Big Bang query: Mapping how a mysterious liquid became all matter

January 14, 2019, Lehigh University
A new perspective of the STAR detector at RHIC, seen through crystal ball refraction photography.The photo was a finalist for Brookhaven National Laboratory's Photowalk in 2018. Credit: Joe Caggiano

The leading theory about how the universe began is the Big Bang, which says that 14 billion years ago the universe existed as a singularity, a one-dimensional point, with a vast array of fundamental particles contained within it. Extremely high heat and energy caused it to inflate and then expand into the cosmos as we know it—and, the expansion continues to this day.

The initial result of the Big Bang was an intensely hot and energetic liquid that existed for mere microseconds that was around 10 billion degrees Fahrenheit (5.5 billion Celsius). This liquid contained nothing less than the building blocks of all matter. As the universe cooled, the particles decayed or combined giving rise to... well, everything.

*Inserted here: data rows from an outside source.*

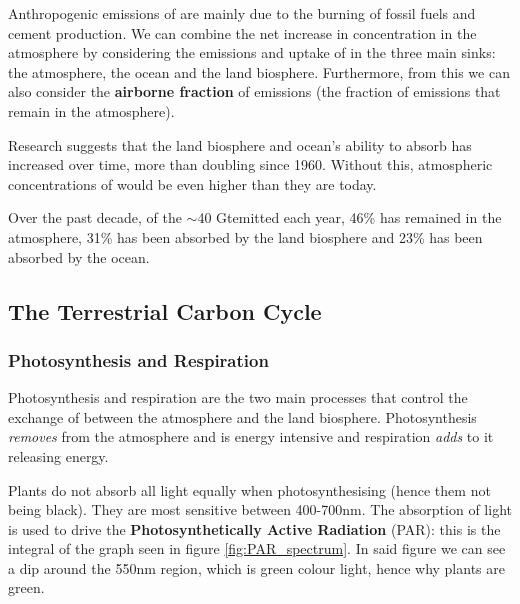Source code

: Anthropogenic emissions of \COtwo are mainly due to the burning of fossil fuels and cement production. We can combine 
the net increase in \COtwo concentration in the atmosphere by considering the emissions and uptake of \COtwo in the 
three main sinks: the atmosphere, the ocean and the land biosphere. Furthermore, from this we can also consider the 
\textbf{airborne fraction} of \COtwo emissions (the fraction of emissions that remain in the atmosphere).

Research suggests that the land biosphere and ocean's ability to absorb \COtwo has increased over time, more than 
doubling since 1960. Without this, atmospheric concentrations of \COtwo would be even higher than they are today.

Over the past decade, of the $\sim$40 Gt\COtwo emitted each year, 46\% has remained in the atmosphere, 31\% has been
absorbed by the land biosphere and 23\% has been absorbed by the ocean.\\

\subsection{The Terrestrial Carbon Cycle}
\label{sec:terrestrial-carbon-cycle}

\subsubsection{Photosynthesis and Respiration}
\label{sec:photosynthesis_respiration}

Photosynthesis and respiration are the two main processes that control the exchange of \COtwo between the atmosphere and
the land biosphere. Photosynthesis \textit{removes} \COtwo from the atmosphere and is energy intensive and respiration
\textit{adds} \COtwo to it releasing energy.

Plants do not absorb all light equally when photosynthesising (hence them not being black). They are most sensitive
between 400-700nm. The absorption of light is used to drive the \textbf{Photosynthetically Active Radiation} (PAR): this
is the integral of the graph seen in figure \ref{fig:PAR_spectrum}. In said figure we can see a dip around the 550nm
region, which is green colour light, hence why plants are green. \\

Quark-gluon plasma (QGP) is the name for this mysterious substance so called because it was made up of quarks—the fundamental particles—and gluons, which physicist Rosi J. Reed describes as "what quarks use to talk to each other."

Scientists like Reed, an assistant professor in Lehigh University's Department of Physics whose research includes experimental high-energy physics, cannot go back in time to study how the Universe began. So they re-create the circumstances, by colliding , such as Gold, at nearly the speed of light, generating an environment that is 100,000 times hotter than the interior of the sun. The collision mimics how quark-gluon plasma became matter after the Big Bang, but in reverse: the heat melts the ions' protons and neutrons, releasing the quarks and gluons hidden inside them.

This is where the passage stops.